____ Exercise input

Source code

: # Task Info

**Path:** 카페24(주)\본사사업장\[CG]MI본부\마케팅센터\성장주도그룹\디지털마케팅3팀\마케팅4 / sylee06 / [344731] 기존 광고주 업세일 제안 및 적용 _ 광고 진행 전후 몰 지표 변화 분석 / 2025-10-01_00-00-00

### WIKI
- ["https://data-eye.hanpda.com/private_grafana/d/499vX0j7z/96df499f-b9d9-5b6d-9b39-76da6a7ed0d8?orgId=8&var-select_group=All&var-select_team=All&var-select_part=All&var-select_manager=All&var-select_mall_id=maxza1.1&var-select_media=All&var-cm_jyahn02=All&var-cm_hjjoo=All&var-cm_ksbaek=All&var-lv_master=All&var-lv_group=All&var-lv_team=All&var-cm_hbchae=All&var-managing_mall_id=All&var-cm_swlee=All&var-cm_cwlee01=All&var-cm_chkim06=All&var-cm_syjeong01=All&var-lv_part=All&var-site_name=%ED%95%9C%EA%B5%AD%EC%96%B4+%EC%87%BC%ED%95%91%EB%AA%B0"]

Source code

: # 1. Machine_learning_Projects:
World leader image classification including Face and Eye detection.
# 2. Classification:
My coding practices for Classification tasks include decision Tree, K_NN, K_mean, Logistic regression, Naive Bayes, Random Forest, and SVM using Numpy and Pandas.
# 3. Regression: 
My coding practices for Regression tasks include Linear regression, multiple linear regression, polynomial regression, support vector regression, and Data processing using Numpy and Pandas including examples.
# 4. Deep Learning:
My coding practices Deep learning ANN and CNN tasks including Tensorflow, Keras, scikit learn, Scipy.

________

* [What the task requires] Each line above should be copied exactly, with no line missing.

* [Answer space]
Source code

: # Task Info

**Path:** 카페24(주)\본사사업장\[CG]MI본부\마케팅센터\성장주도그룹\디지털마케팅3팀\마케팅4 / sylee06 / [344731] 기존 광고주 업세일 제안 및 적용 _ 광고 진행 전후 몰 지표 변화 분석 / 2025-10-01_00-00-00

### WIKI
- ["https://data-eye.hanpda.com/private_grafana/d/499vX0j7z/96df499f-b9d9-5b6d-9b39-76da6a7ed0d8?orgId=8&var-select_group=All&var-select_team=All&var-select_part=All&var-select_manager=All&var-select_mall_id=maxza1.1&var-select_media=All&var-cm_jyahn02=All&var-cm_hjjoo=All&var-cm_ksbaek=All&var-lv_master=All&var-lv_group=All&var-lv_team=All&var-cm_hbchae=All&var-managing_mall_id=All&var-cm_swlee=All&var-cm_cwlee01=All&var-cm_chkim06=All&var-cm_syjeong01=All&var-lv_part=All&var-site_name=%ED%95%9C%EA%B5%AD%EC%96%B4+%EC%87%BC%ED%95%91%EB%AA%B0"]

Source code

: # 1. Machine_learning_Projects:
World leader image classification including Face and Eye detection.
# 2. Classification:
My coding practices for Classification tasks include decision Tree, K_NN, K_mean, Logistic regression, Naive Bayes, Random Forest, and SVM using Numpy and Pandas.
# 3. Regression: 
My coding practices for Regression tasks include Linear regression, multiple linear regression, polynomial regression, support vector regression, and Data processing using Numpy and Pandas including examples.
# 4. Deep Learning:
My coding practices Deep learning ANN and CNN tasks including Tensorflow, Keras, scikit learn, Scipy.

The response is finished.